● **Task brief**:
How many lines in the listing below include the word "SWEA"? Answer with the number and nothing else.
(Beginning of Dataset records)
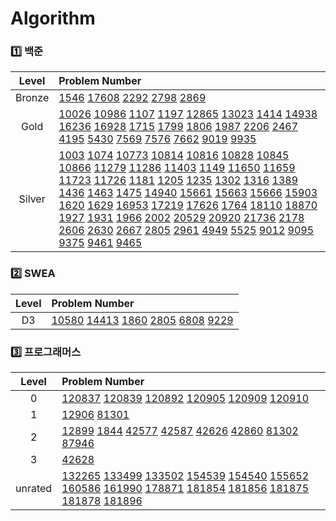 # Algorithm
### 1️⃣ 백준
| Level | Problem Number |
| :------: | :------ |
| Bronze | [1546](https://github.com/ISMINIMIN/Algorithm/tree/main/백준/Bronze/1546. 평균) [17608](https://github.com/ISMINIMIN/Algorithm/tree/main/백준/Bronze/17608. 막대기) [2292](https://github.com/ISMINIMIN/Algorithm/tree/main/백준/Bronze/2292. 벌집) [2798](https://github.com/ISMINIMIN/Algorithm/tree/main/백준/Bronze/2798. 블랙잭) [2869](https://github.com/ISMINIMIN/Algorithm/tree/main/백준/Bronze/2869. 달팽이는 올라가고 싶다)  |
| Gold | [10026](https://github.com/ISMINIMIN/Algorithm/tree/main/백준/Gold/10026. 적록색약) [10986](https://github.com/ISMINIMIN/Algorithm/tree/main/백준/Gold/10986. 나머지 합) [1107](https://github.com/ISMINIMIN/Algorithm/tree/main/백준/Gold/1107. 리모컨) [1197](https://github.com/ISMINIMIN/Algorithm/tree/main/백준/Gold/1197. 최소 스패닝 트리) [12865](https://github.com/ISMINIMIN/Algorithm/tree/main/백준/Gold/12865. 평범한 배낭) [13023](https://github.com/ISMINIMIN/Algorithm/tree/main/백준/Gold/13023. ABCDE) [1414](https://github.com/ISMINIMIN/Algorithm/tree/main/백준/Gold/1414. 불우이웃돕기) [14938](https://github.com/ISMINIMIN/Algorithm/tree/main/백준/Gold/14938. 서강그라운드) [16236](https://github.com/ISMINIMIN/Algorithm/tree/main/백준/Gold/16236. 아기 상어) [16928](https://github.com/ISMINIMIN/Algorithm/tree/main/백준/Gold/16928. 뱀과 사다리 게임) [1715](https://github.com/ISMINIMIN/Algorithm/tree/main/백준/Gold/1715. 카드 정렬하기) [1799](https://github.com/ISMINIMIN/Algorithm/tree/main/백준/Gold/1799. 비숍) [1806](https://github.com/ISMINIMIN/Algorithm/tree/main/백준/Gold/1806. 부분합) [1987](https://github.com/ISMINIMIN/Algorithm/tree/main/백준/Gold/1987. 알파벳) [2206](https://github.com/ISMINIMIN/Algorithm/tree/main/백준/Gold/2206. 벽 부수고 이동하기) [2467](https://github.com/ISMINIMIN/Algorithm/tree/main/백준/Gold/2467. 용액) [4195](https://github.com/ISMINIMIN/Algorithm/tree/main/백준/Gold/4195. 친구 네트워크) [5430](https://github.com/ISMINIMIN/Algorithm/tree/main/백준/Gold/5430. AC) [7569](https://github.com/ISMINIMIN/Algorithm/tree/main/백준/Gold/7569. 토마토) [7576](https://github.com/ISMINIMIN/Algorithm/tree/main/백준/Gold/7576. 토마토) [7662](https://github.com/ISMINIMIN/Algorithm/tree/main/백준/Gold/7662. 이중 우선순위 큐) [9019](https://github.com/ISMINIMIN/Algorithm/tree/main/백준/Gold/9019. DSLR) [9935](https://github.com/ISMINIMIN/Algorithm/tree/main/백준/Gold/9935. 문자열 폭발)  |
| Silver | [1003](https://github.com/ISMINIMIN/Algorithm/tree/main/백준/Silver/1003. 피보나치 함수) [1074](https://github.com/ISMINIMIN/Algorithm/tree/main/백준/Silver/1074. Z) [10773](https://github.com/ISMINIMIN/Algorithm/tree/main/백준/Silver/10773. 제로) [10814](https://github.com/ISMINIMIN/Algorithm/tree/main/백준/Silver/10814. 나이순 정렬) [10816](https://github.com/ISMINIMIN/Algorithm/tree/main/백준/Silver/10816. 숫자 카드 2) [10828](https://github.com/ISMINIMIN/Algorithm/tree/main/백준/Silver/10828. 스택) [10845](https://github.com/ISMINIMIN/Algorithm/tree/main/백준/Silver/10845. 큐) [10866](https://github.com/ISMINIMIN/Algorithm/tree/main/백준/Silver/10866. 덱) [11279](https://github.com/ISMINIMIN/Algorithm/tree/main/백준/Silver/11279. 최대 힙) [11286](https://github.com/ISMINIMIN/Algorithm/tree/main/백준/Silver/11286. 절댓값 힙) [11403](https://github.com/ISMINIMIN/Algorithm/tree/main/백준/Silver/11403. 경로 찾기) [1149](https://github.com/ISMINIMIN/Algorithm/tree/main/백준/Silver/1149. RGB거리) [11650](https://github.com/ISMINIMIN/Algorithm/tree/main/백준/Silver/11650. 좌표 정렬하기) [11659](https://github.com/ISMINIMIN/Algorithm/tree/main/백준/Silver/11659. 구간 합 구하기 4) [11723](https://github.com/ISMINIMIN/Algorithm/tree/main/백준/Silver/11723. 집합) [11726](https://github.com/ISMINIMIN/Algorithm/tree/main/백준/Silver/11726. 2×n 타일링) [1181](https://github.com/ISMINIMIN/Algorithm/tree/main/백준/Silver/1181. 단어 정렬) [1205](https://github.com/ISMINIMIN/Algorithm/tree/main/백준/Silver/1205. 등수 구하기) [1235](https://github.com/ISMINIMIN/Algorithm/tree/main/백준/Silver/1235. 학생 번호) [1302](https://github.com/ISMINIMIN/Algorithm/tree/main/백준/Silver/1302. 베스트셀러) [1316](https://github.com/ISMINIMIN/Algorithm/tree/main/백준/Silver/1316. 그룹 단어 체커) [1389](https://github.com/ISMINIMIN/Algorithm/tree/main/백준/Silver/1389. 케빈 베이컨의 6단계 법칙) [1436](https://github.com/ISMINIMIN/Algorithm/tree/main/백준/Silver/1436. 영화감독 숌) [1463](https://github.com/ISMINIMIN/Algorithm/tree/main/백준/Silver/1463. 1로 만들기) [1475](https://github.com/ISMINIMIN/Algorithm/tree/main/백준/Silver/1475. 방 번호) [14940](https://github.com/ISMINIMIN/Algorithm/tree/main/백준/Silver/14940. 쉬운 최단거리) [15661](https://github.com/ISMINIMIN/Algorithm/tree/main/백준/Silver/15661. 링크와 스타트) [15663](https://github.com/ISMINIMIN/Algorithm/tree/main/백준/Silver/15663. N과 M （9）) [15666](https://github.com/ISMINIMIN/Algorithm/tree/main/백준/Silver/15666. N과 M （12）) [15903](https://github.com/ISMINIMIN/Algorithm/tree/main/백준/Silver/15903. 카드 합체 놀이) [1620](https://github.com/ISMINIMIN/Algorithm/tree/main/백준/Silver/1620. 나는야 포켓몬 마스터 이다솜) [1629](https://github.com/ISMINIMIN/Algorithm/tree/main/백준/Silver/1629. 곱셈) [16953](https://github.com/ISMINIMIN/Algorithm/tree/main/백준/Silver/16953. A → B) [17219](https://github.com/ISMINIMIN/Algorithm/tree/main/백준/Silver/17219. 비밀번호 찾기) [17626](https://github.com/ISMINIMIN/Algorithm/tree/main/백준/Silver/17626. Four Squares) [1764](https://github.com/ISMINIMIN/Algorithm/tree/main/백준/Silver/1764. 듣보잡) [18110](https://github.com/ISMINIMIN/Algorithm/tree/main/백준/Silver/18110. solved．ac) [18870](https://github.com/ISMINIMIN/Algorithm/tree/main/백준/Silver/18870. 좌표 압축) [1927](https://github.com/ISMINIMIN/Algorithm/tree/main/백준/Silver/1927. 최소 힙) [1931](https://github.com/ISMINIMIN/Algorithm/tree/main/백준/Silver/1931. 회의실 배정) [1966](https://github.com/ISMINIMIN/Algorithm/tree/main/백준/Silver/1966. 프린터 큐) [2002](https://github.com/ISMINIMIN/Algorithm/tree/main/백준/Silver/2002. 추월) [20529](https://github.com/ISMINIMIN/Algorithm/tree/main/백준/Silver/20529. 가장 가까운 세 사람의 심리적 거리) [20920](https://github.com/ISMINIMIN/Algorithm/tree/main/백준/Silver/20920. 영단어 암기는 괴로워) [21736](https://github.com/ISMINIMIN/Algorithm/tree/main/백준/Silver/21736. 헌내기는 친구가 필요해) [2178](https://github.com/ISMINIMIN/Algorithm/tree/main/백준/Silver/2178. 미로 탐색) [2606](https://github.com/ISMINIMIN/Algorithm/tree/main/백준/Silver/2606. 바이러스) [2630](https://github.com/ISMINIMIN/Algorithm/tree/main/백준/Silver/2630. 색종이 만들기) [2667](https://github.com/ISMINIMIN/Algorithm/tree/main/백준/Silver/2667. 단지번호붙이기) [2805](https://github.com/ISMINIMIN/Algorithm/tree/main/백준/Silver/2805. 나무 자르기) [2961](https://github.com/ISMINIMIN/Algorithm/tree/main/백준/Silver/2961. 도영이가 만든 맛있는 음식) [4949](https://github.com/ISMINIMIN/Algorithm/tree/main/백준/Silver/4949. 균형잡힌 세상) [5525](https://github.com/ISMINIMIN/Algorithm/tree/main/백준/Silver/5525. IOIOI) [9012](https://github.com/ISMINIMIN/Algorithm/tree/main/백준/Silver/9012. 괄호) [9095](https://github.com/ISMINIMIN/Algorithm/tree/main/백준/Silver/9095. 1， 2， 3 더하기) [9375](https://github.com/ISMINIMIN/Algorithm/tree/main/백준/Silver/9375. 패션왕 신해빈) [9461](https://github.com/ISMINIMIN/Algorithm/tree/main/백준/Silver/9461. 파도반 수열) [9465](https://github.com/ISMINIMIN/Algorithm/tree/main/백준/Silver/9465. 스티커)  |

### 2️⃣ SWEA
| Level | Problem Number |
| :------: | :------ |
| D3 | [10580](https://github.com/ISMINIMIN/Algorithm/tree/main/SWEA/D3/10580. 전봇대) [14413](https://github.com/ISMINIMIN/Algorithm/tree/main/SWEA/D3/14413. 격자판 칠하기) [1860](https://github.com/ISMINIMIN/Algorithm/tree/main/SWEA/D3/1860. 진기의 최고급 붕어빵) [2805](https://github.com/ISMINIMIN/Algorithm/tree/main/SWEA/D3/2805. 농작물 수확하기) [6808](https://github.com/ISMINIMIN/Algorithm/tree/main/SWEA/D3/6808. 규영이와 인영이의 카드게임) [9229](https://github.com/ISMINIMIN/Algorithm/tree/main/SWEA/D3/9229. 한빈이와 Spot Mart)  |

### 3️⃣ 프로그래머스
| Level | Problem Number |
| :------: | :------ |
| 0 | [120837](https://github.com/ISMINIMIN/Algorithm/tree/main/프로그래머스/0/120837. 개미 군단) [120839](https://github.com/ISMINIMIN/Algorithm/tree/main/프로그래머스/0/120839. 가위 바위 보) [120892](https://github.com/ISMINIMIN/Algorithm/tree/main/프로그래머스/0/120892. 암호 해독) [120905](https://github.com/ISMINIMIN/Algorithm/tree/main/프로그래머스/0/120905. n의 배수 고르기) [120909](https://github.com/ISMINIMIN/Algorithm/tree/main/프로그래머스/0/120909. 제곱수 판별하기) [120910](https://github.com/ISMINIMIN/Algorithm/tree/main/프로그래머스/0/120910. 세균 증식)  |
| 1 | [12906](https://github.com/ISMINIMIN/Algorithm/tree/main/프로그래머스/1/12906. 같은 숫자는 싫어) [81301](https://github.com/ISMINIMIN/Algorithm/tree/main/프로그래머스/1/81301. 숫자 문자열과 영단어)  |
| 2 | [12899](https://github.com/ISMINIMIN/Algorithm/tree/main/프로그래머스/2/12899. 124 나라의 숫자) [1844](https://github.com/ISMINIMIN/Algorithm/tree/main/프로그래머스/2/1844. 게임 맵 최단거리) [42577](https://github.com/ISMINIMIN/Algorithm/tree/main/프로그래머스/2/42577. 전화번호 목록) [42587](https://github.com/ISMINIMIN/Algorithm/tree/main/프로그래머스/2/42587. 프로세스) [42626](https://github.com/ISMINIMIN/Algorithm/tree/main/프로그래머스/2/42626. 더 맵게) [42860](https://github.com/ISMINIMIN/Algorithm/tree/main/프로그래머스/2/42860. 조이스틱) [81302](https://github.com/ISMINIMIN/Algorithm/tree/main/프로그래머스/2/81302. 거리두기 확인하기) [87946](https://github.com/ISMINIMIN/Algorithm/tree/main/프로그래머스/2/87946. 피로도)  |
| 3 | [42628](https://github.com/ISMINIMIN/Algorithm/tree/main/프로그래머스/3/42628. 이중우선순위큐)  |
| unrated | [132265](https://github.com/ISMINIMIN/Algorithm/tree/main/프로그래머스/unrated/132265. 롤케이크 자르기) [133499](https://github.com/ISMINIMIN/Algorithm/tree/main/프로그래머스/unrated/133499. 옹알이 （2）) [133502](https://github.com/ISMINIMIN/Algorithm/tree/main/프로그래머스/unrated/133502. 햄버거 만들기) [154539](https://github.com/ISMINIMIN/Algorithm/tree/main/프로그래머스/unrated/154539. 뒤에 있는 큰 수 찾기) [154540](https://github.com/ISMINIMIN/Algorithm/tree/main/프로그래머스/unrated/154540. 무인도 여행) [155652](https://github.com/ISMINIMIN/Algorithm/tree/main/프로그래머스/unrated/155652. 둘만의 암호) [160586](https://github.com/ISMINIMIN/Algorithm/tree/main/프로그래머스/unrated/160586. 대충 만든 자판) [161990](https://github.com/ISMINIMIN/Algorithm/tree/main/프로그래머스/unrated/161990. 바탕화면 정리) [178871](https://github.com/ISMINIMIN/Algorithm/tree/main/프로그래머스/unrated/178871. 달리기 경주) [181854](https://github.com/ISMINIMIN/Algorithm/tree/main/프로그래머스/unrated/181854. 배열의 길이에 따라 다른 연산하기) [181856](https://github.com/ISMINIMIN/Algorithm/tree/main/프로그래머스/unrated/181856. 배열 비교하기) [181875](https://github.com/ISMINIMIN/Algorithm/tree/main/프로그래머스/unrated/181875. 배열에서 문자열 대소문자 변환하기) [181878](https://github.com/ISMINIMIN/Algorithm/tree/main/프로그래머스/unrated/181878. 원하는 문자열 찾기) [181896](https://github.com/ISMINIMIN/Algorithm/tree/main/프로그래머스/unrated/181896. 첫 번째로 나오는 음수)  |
(End of Dataset records)
● **Problem solution**:
2